En l’espèce, les poursuivants se fondent sur trois contrats,
signés par la poursuivie, prévoyant garde et soins de chevaux contre
rémunération et un délai de résiliation d’un mois. Il n’est pas contesté que
les poursuivants ont fourni leur prestation contractuelle jusqu’à fin octobre
2013, époque à laquelle les propriétaires des chevaux ont déclaré résilier
les accords.
Certes, la poursuivie a invoqué en première instance divers
griefs contre les exploitants de l’écurie. Elle ne reprend toutefois pas cet
argument en deuxième instance.

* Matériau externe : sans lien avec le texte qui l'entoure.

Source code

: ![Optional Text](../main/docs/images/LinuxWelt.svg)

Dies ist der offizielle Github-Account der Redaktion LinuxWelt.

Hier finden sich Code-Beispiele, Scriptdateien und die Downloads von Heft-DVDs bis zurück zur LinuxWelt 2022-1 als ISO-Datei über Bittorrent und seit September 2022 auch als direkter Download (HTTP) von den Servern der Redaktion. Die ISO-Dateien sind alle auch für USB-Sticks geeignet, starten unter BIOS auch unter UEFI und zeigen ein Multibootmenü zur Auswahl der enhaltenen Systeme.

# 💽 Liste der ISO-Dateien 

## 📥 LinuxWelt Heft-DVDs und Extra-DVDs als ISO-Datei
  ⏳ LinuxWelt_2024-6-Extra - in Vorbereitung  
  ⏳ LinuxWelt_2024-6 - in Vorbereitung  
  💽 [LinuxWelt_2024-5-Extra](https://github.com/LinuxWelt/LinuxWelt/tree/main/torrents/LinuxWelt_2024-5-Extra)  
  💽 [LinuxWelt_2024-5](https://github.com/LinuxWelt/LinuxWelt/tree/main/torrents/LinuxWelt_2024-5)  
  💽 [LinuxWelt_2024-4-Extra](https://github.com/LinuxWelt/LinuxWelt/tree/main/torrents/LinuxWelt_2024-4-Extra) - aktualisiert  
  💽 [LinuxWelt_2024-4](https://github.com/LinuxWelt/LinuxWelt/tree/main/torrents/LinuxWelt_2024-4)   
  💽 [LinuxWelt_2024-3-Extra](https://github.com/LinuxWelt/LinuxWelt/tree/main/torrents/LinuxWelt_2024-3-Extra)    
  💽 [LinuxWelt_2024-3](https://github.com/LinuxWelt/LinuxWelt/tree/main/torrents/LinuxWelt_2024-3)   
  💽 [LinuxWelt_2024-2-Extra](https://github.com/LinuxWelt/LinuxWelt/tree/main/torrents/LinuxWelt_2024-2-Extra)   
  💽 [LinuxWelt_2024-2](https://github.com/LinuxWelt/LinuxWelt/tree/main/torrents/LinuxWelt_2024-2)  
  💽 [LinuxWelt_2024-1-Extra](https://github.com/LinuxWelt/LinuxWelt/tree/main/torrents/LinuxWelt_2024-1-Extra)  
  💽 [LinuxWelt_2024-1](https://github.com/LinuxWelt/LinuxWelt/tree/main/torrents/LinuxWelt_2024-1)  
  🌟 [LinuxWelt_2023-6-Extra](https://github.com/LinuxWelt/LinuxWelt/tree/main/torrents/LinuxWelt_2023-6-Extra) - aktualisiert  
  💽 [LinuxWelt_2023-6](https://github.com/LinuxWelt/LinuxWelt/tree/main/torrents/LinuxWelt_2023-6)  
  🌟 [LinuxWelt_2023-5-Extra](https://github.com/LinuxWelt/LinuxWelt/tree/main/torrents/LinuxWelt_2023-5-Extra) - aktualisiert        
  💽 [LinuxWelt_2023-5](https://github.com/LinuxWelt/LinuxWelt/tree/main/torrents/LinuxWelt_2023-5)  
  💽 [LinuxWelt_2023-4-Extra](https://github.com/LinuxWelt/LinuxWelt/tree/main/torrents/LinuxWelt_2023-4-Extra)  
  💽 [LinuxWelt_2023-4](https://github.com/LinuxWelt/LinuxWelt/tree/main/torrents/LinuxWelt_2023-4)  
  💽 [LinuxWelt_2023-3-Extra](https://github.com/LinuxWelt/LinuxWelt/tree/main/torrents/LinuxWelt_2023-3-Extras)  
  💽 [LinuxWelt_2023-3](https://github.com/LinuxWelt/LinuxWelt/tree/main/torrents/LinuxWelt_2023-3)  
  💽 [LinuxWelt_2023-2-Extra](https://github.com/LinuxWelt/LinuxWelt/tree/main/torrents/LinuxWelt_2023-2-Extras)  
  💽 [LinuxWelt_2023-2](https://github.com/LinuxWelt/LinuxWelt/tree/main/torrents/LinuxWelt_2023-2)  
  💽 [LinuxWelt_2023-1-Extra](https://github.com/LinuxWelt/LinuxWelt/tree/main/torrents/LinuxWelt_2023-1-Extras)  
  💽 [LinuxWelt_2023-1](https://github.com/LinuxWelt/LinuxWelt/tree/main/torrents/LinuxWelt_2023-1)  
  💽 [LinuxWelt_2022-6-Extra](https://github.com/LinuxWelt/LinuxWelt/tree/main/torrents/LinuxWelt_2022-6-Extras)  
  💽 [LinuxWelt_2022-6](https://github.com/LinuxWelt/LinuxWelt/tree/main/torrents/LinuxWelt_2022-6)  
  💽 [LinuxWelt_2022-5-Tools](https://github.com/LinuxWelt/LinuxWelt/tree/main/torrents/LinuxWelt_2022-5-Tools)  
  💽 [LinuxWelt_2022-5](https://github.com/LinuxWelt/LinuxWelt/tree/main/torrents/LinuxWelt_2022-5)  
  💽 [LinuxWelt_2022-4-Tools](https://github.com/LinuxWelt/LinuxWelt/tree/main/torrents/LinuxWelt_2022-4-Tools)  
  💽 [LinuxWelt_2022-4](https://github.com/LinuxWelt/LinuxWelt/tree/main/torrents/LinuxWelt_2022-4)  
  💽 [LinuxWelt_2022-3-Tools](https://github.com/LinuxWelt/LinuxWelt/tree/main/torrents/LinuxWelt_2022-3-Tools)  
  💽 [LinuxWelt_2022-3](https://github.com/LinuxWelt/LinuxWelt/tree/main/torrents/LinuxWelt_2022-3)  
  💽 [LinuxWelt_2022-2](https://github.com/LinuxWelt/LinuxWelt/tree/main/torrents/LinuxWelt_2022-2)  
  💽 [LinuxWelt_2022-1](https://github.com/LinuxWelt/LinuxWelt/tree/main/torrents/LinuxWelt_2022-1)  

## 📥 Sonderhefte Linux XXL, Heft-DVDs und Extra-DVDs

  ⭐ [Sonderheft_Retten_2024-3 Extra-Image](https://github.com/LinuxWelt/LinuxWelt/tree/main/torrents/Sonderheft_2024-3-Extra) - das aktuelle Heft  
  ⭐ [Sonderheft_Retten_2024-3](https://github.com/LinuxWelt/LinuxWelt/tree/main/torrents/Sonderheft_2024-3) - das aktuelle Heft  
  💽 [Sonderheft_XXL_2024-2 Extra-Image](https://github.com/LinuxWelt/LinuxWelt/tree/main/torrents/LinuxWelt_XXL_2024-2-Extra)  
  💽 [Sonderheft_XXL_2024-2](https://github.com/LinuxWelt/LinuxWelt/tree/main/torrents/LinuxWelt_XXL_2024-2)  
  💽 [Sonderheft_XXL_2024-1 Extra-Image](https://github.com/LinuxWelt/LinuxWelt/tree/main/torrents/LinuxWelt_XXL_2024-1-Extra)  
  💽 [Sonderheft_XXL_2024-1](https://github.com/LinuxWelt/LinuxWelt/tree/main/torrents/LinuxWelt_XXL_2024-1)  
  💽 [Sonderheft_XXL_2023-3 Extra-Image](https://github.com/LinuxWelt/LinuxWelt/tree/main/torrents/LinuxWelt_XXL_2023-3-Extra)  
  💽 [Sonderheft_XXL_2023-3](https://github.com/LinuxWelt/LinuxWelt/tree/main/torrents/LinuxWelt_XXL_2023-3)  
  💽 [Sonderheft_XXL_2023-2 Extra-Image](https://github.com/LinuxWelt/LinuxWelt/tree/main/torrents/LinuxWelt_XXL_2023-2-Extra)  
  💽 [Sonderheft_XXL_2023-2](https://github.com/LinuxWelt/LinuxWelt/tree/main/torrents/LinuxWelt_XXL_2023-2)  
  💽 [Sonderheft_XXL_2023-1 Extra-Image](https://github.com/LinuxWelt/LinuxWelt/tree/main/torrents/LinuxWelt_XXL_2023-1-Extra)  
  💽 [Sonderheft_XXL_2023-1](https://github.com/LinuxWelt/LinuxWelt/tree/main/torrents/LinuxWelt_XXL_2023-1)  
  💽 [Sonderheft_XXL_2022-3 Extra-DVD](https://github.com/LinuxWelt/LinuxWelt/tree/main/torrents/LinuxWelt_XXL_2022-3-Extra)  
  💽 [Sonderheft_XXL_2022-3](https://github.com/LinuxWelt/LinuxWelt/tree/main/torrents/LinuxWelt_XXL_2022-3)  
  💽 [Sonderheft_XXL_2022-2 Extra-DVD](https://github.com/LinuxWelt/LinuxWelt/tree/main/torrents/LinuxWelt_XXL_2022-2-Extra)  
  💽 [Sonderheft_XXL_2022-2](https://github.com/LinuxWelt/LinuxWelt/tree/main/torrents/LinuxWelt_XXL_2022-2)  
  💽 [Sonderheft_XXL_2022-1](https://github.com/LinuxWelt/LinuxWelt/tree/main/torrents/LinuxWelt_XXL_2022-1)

De plus, le rapport du vétérinaire
démontre le caractère infondé de ces reproches. Dans ces circonstances,
c’est à bon droit que le premier juge a estimé que les contrats valaient
titre à la mainlevée provisoire pour le mois de novembre 2013.
En revanche, le point de départ de l’intérêt moratoire doit être
fixé au 6 novembre 2013, la pension étant certes payable d’avance, mais
« dans les cinq premiers jours du mois ». Le débiteur ne peut être en
demeure que dès le sixième jour.
b) La recourante invoque le défaut d’identité du débiteur de la
créance et du poursuivi. Elle rappelle que les contrats ont été conclus
entre les poursuivants, d’une part, et B.F.________ et A.F.________, d’autre
part. Elle soutient que ceux-ci forment une société simple et auraient dû
faire l’objet d’une poursuite commune.
i) La reconnaissance de dette ne justifie la mainlevée que
contre celui que le titre désigne comme débiteur (Panchaud/Caprez, op.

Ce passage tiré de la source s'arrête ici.